While the Apple case has triggered a storm of controversy, the focus may quickly shift to EU nations, including the UK and France, which are also grappling with how to deploy technology to take on Islamist terrorists and hostile states without trampling on civil liberties.
The UK’s Investigatory Powers Bill – dubbed the “Snooper’s Charter” by its critics – will give the country’s spying services the power to look at browsing histories of suspected criminals once a senior government minister and a judge have signed a warrant.
A revised version of the bill will force Internet and phone companies to collect and store customer data and allow intelligence agencies to remotely access smartphones and other devices when permitted.
“There are major concerns remaining on bulk collection, mandating back doors and Internet collection records,” said Emily Taylor, an associate fellow in International Security at Chatham House in London. “It is also difficult to reconcile” with recent EU court rulings “and the direction of privacy shield.”
One of Britain’s top spy chiefs, Robert Hannigan, weighed into the debate in a speech at the Massachusetts Institute of Technology on Monday, insisting he was neither “in favor of banning encryption” nor “asking for mandatory backdoors.”
Security agencies need a new relationship with the tech sector, academia, society and government agencies, said Hannigan, director of Britain’s Government Communications Headquarters, or GCHQ. “We should be bridging the divide, sharing ideas and building a constructive dialog in a less highly-charged atmosphere.”
After helping prosecutors unlock at least 70 iPhones, Apple last year stopped cooperating and said the company would no longer serve as the government’s helper.
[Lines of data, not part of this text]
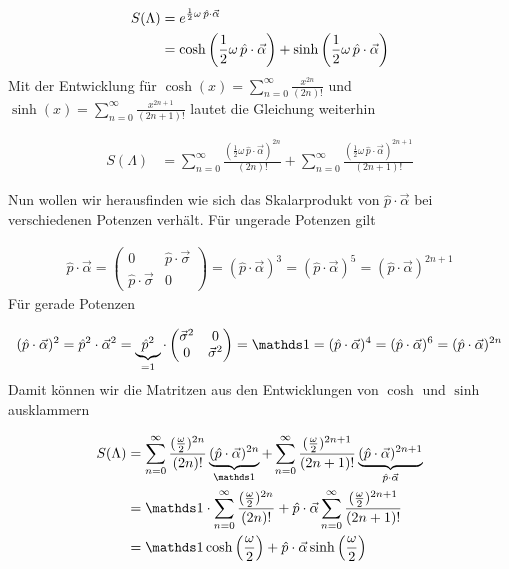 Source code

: \begin{align}
  \label{eq:23}
  S(\Lambda) &=e^{\frac{1}{2}\omega\,\hat p\cdot\vec \alpha  } \notag \\
&= \cosh\left(\frac{1}{2}\omega\,\hat p\cdot\vec \alpha\right) + \sinh\left(\frac{1}{2}\omega\,\hat p\cdot\vec \alpha \right)
\end{align}
Mit der Entwicklung für \(\cosh(x) = \sum_{n=0}^{\infty}\frac{x^{2n}}{(2n)!}\) und  \(\sinh(x) = \sum_{n=0}^{\infty}\frac{x^{2n+1}}{(2n+1)!}\) lautet die Gleichung weiterhin

\begin{align}
  \label{eq:24}
  S(\Lambda) &=\sum_{n=0}^{\infty}\frac{\left(\frac{1}{2}\omega\,\hat p\cdot\vec \alpha\right)^{2n}}{(2n)!} + \sum_{n=0}^{\infty}\frac{\left(\frac{1}{2}\omega\,\hat p\cdot\vec \alpha\right)^{2n+1}}{(2n+1)!}
\end{align}

Nun wollen wir herausfinden wie sich das Skalarprodukt von \(\hat p\cdot\vec \alpha\) bei verschiedenen Potenzen verhält. Für ungerade Potenzen gilt

\begin{align}
  \label{eq:25}
  \hat p\cdot\vec \alpha =
  \begin{pmatrix}
    0&\hat p\cdot\vec \sigma\\
    \hat p\cdot\vec \sigma&0
  \end{pmatrix} = (\hat p\cdot\vec \alpha)^3 =(\hat p\cdot\vec \alpha)^5 = (\hat p\cdot\vec \alpha)^{2n+1}
\end{align}
Für gerade Potenzen

\begin{align}
  \label{eq:26}
  (\hat p\cdot\vec \alpha)^2 =\hat p^2\cdot\vec \alpha^2 = \underbr{\hat p^2}_{=1}\cdot
  \begin{pmatrix}
    \vec \sigma^2&0\\
    0&\vec \sigma^2
  \end{pmatrix} = \mathds 1 = (\hat p\cdot\vec \alpha)^4 =(\hat p\cdot\vec \alpha)^6 = (\hat p\cdot\vec \alpha)^{2n}
\end{align}
Damit können wir die Matritzen aus den Entwicklungen von \(\cosh\) und \(\sinh\) ausklammern

\begin{align}
  \label{eq:27}
   S(\Lambda)  &=\sum_{n=0}^{\infty}\frac{(\frac{\omega}{2})^{2n}}{(2n)!}\underbr{(\hat p\cdot\vec \alpha)^{2n}}_{\mathds 1} +
   \sum_{n=0}^{\infty}\frac{(\frac{\omega}{2})^{2n+1}}{(2n+1)!}\underbr{(\hat p\cdot\vec \alpha)^{2n+1}}_{\hat p\cdot\vec\alpha}\notag\\
 &=\mathds 1\cdot \sum_{n=0}^{\infty}\frac{ (\frac{\omega}{2})^{2n}}{(2n)!} +
  \hat p\cdot\vec\alpha \sum_{n=0}^{\infty}\frac{(\frac{\omega}{2})^{2n+1} }{(2n+1)!}\notag\\
&= \mathds 1 \cosh\left(\frac{\omega}{2}\right) + \hat p\cdot\vec \alpha \sinh\left(\frac{\omega}{2} \right)
\end{align}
Apple claims its US case could set a precedent and threaten other users by creating a program that will let the FBI get around the phone’s encryption.
Apple has already gained the backing of some of the industry’s biggest names, including Google parent Alphabet Inc., Facebook Inc. and Microsoft Corp.
Microsoft President Brad Smith said earlier this month that encryption is the most important technology to ensure security and that “the path to hell starts at the back door.”